§ **EXERCISE DETAILS**: Every line that contains the word "with" should be copied from the records below.
++++++++
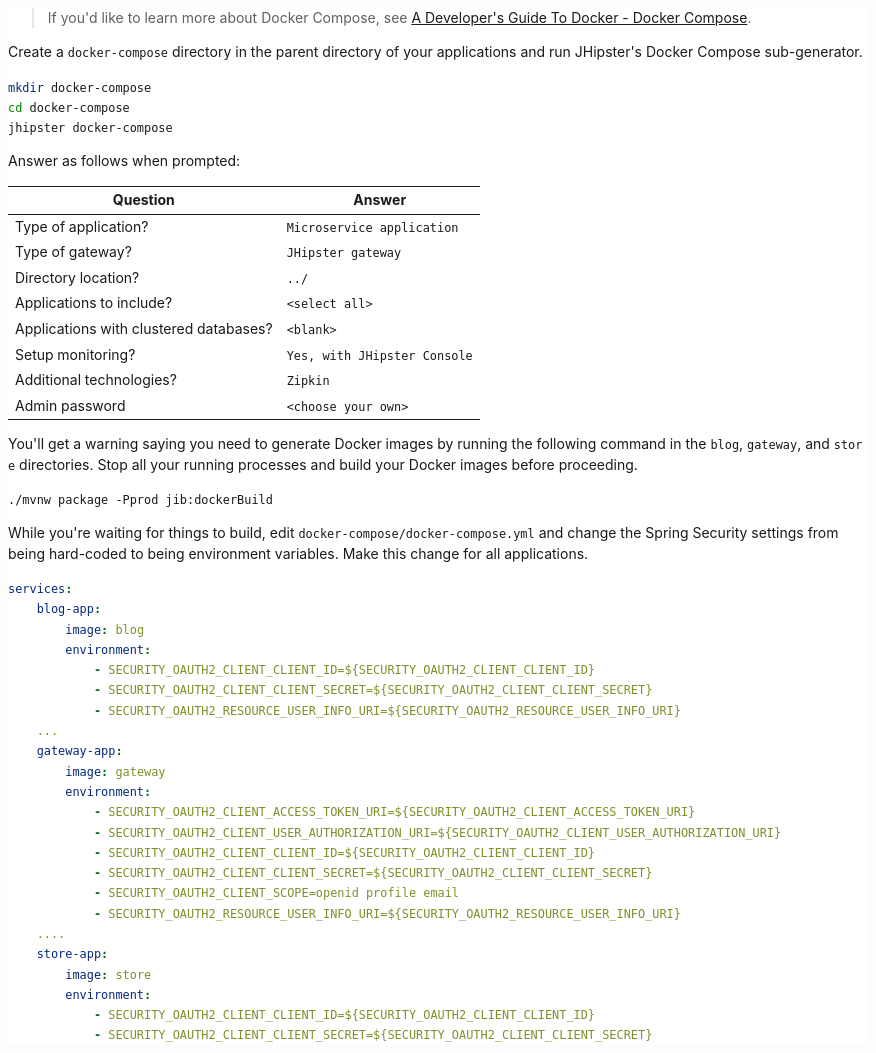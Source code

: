 > If you'd like to learn more about Docker Compose, see [A Developer's Guide To Docker - Docker Compose](/blog/2017/10/11/developers-guide-to-docker-part-3).

Create a `docker-compose` directory in the parent directory of your applications and run JHipster's Docker Compose sub-generator.

```bash
mkdir docker-compose
cd docker-compose
jhipster docker-compose
```

Answer as follows when prompted:

| Question | Answer |
|---|---|
| Type of application? | `Microservice application` |
| Type of gateway? | `JHipster gateway` |
| Directory location? | `../` |
| Applications to include? | `<select all>`  |
| Applications with clustered databases? | `<blank>` |
| Setup monitoring? | `Yes, with JHipster Console` |
| Additional technologies? | `Zipkin` |
| Admin password | `<choose your own>` |

You'll get a warning saying you need to generate Docker images by running the following command in the `blog`, `gateway`, and `store` directories. Stop all your running processes and build your Docker images before proceeding.

```
./mvnw package -Pprod jib:dockerBuild
```

While you're waiting for things to build, edit `docker-compose/docker-compose.yml` and change the Spring Security settings from being hard-coded to being environment variables. Make this change for all applications.

```yaml
services:
    blog-app:
        image: blog
        environment:
            - SECURITY_OAUTH2_CLIENT_CLIENT_ID=${SECURITY_OAUTH2_CLIENT_CLIENT_ID}
            - SECURITY_OAUTH2_CLIENT_CLIENT_SECRET=${SECURITY_OAUTH2_CLIENT_CLIENT_SECRET}
            - SECURITY_OAUTH2_RESOURCE_USER_INFO_URI=${SECURITY_OAUTH2_RESOURCE_USER_INFO_URI}
    ...
    gateway-app:
        image: gateway
        environment:
            - SECURITY_OAUTH2_CLIENT_ACCESS_TOKEN_URI=${SECURITY_OAUTH2_CLIENT_ACCESS_TOKEN_URI}
            - SECURITY_OAUTH2_CLIENT_USER_AUTHORIZATION_URI=${SECURITY_OAUTH2_CLIENT_USER_AUTHORIZATION_URI}
            - SECURITY_OAUTH2_CLIENT_CLIENT_ID=${SECURITY_OAUTH2_CLIENT_CLIENT_ID}
            - SECURITY_OAUTH2_CLIENT_CLIENT_SECRET=${SECURITY_OAUTH2_CLIENT_CLIENT_SECRET}
            - SECURITY_OAUTH2_CLIENT_SCOPE=openid profile email
            - SECURITY_OAUTH2_RESOURCE_USER_INFO_URI=${SECURITY_OAUTH2_RESOURCE_USER_INFO_URI}
    ....
    store-app:
        image: store
        environment:
            - SECURITY_OAUTH2_CLIENT_CLIENT_ID=${SECURITY_OAUTH2_CLIENT_CLIENT_ID}
            - SECURITY_OAUTH2_CLIENT_CLIENT_SECRET=${SECURITY_OAUTH2_CLIENT_CLIENT_SECRET}
```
++++++++
§ **SOLUTION**:
| Applications with clustered databases? | `<blank>` |
| Setup monitoring? | `Yes, with JHipster Console` |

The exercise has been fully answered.